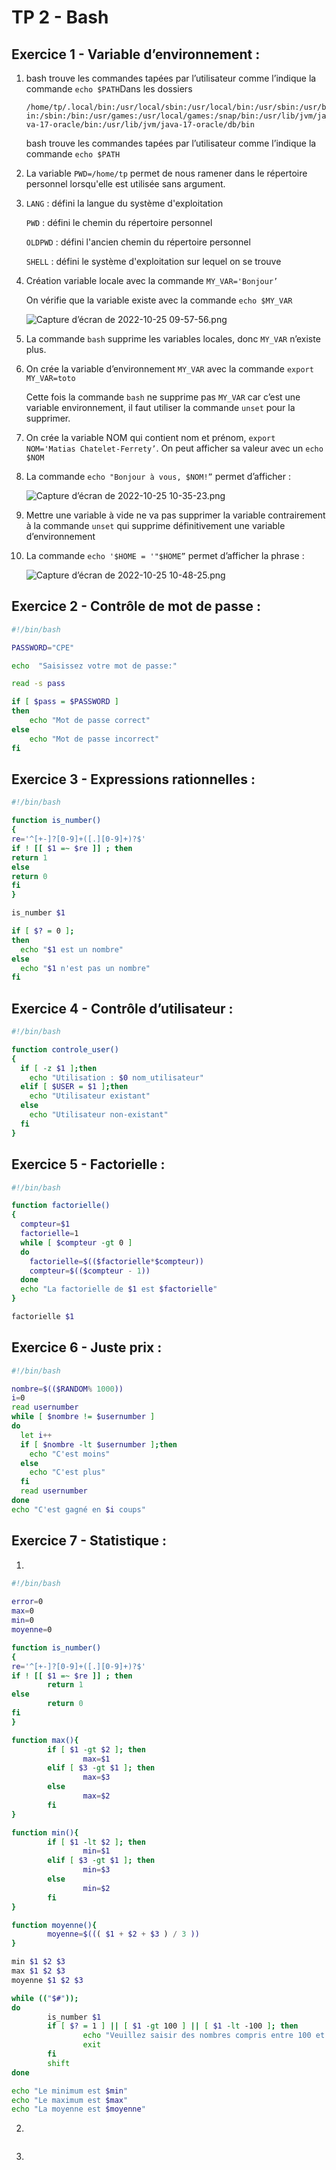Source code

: # TP 2 - Bash

## Exercice 1 - Variable d’environnement :

1. bash trouve les commandes tapées par l’utilisateur comme l’indique la commande `echo $PATH`Dans les dossiers 
    
    `/home/tp/.local/bin:/usr/local/sbin:/usr/local/bin:/usr/sbin:/usr/bin:/sbin:/bin:/usr/games:/usr/local/games:/snap/bin:/usr/lib/jvm/java-17-oracle/bin:/usr/lib/jvm/java-17-oracle/db/bin` 
    
    bash trouve les commandes tapées par l’utilisateur comme l’indique la commande `echo $PATH`
    
2. La variable `PWD=/home/tp` permet de nous ramener dans le répertoire personnel lorsqu'elle est utilisée sans argument.
3. `LANG` : défini la langue du système d'exploitation
    
    `PWD` : défini le chemin du répertoire personnel
    
    `OLDPWD` : défini l'ancien chemin du répertoire personnel
    
    `SHELL` : défini le système d'exploitation sur lequel on se trouve
    
4. Création variable locale avec la commande `MY_VAR='Bonjour’`
    
    On vérifie que la variable existe avec la commande `echo $MY_VAR`
    
    ![Capture d’écran de 2022-10-25 09-57-56.png](TP%202%20-%20Bash%2002a7c94e59344d92a041d092c107a0cc/Capture_dcran_de_2022-10-25_09-57-56.png)
    
5. La commande `bash` supprime les variables locales, donc `MY_VAR` n’existe plus.
6. On crée la variable d’environnement `MY_VAR` avec la commande `export MY_VAR=toto`
    
    Cette fois la commande `bash` ne supprime pas `MY_VAR` car c’est une variable environnement, il faut utiliser la commande `unset` pour la supprimer.
    
7. On crée la variable NOM qui contient nom et prénom, `export NOM='Matias Chatelet-Ferrety’`. On peut afficher sa valeur avec un `echo $NOM` 
8. La commande `echo "Bonjour à vous, $NOM!”` permet d’afficher :
    
    ![Capture d’écran de 2022-10-25 10-35-23.png](TP%202%20-%20Bash%2002a7c94e59344d92a041d092c107a0cc/Capture_dcran_de_2022-10-25_10-35-23.png)
    
9. Mettre une variable à vide ne va pas supprimer la variable contrairement à la commande `unset` qui supprime définitivement une variable d’environnement
10. La commande `echo '$HOME = '"$HOME”` permet d’afficher la phrase :
    
    ![Capture d’écran de 2022-10-25 10-48-25.png](TP%202%20-%20Bash%2002a7c94e59344d92a041d092c107a0cc/Capture_dcran_de_2022-10-25_10-48-25.png)
    

## Exercice 2 - Contrôle de mot de passe :

```bash
#!/bin/bash

PASSWORD="CPE"

echo  "Saisissez votre mot de passe:"

read -s pass

if [ $pass = $PASSWORD ]
then
	echo "Mot de passe correct"
else
	echo "Mot de passe incorrect"
fi
```

## Exercice 3 - Expressions rationnelles :

```bash
#!/bin/bash

function is_number()
{
re='^[+-]?[0-9]+([.][0-9]+)?$'
if ! [[ $1 =~ $re ]] ; then
return 1
else
return 0
fi
}

is_number $1

if [ $? = 0 ];
then
  echo "$1 est un nombre"
else
  echo "$1 n'est pas un nombre"
fi
```

## Exercice 4 - Contrôle d’utilisateur :

```bash
#!/bin/bash

function controle_user()
{
  if [ -z $1 ];then
    echo "Utilisation : $0 nom_utilisateur"
  elif [ $USER = $1 ];then
    echo "Utilisateur existant"
  else
    echo "Utilisateur non-existant"
  fi
}
```

## Exercice 5 - Factorielle :

```bash
#!/bin/bash

function factorielle()
{
  compteur=$1
  factorielle=1
  while [ $compteur -gt 0 ]
  do 
    factorielle=$(($factorielle*$compteur))
    compteur=$(($compteur - 1))
  done
  echo "La factorielle de $1 est $factorielle"
}

factorielle $1
```

## Exercice 6 - Juste prix :

```bash
#!/bin/bash

nombre=$(($RANDOM% 1000))
i=0
read usernumber
while [ $nombre != $usernumber ]
do
  let i++
  if [ $nombre -lt $usernumber ];then
    echo "C'est moins"
  else
    echo "C'est plus"
  fi
  read usernumber
done
echo "C'est gagné en $i coups"
```

## Exercice 7 - Statistique :

1.

```bash
#!/bin/bash
 
error=0
max=0
min=0
moyenne=0

function is_number()
{
re='^[+-]?[0-9]+([.][0-9]+)?$'
if ! [[ $1 =~ $re ]] ; then
        return 1
else
        return 0
fi
}

function max(){
        if [ $1 -gt $2 ]; then
                max=$1
        elif [ $3 -gt $1 ]; then
                max=$3
        else
                max=$2
        fi
}

function min(){
        if [ $1 -lt $2 ]; then
                min=$1
        elif [ $3 -gt $1 ]; then
                min=$3
        else
                min=$2
        fi
}

function moyenne(){
        moyenne=$((( $1 + $2 + $3 ) / 3 ))
}

min $1 $2 $3
max $1 $2 $3
moyenne $1 $2 $3

while (("$#"));
do
        is_number $1
        if [ $? = 1 ] || [ $1 -gt 100 ] || [ $1 -lt -100 ]; then
                echo "Veuillez saisir des nombres compris entre 100 et -100"
                exit
        fi
        shift
done

echo "Le minimum est $min"
echo "Le maximum est $max"
echo "La moyenne est $moyenne"
```

2.

```bash

```

3.

```bash

```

****************************************

=== THE TASK ===
Among the lines above, find those with the word "afficher". Copy them.

=== TASK SOLUTION ===
7. On crée la variable NOM qui contient nom et prénom, `export NOM='Matias Chatelet-Ferrety’`. On peut afficher sa valeur avec un `echo $NOM` 
8. La commande `echo "Bonjour à vous, $NOM!”` permet d’afficher :
10. La commande `echo '$HOME = '"$HOME”` permet d’afficher la phrase :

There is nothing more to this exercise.